> _Task prompt_:
Please copy, character for character, each line from the beginning of the listing to the line containing "可以加入 data-wow-duration（动画持续时间）和 data-wow-delay（动画延迟时间）属性，如：", including both.

** Opening Data excerpts block **

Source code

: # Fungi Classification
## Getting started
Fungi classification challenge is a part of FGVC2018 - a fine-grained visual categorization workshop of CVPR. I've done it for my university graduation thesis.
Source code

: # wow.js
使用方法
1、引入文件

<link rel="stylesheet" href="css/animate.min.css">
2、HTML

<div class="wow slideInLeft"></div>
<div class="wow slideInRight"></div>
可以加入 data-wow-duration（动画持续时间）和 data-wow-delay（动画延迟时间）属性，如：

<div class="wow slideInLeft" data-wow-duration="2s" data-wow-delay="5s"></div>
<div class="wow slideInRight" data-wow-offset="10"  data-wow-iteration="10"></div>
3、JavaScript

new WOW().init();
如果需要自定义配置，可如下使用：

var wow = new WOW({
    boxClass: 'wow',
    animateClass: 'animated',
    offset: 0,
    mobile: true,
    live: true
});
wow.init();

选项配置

** Closing Data excerpts block **

> _Answer section_:
Source code

: # Fungi Classification
## Getting started
Fungi classification challenge is a part of FGVC2018 - a fine-grained visual categorization workshop of CVPR. I've done it for my university graduation thesis.
Source code

: # wow.js
使用方法
1、引入文件

<link rel="stylesheet" href="css/animate.min.css">
2、HTML

<div class="wow slideInLeft"></div>
<div class="wow slideInRight"></div>
可以加入 data-wow-duration（动画持续时间）和 data-wow-delay（动画延迟时间）属性，如：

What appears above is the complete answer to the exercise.